*** TASK DATA ***
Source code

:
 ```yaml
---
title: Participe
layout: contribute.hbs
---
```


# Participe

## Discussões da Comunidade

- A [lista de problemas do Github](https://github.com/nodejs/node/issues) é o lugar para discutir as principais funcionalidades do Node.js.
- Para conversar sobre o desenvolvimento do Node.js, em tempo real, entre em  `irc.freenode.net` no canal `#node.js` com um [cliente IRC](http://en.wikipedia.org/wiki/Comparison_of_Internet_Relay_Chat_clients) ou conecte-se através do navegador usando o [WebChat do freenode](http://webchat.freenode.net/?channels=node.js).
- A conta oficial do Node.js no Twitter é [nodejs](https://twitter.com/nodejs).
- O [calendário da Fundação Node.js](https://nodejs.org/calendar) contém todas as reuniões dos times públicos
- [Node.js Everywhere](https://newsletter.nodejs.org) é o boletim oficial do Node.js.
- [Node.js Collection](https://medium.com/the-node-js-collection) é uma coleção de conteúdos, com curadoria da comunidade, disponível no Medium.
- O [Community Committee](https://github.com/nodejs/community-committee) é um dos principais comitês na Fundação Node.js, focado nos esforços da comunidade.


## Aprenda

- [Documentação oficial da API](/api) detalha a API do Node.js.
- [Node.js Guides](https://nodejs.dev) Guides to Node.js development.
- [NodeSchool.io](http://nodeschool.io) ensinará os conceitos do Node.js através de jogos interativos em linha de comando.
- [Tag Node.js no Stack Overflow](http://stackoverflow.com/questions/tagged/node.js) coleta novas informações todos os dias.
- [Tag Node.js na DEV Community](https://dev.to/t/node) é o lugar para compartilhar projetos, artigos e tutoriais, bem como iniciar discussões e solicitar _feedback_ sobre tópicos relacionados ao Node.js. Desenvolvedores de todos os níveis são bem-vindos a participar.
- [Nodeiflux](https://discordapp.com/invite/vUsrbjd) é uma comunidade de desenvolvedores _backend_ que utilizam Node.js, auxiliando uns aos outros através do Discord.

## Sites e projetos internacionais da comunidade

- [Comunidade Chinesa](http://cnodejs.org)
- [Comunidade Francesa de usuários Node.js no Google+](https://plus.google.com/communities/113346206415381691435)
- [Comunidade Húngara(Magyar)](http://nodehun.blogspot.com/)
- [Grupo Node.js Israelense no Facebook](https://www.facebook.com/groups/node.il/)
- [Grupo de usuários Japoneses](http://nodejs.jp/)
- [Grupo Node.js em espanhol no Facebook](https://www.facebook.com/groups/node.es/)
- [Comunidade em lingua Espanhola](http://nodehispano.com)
*** End of TASK DATA ***
* _GOAL OF THE EXERCISE_: Filter the entries above down to the lines that contain the word "Grupo".

* _TASK SOLUTION_:
- [Grupo Node.js Israelense no Facebook](https://www.facebook.com/groups/node.il/)
- [Grupo de usuários Japoneses](http://nodejs.jp/)
- [Grupo Node.js em espanhol no Facebook](https://www.facebook.com/groups/node.es/)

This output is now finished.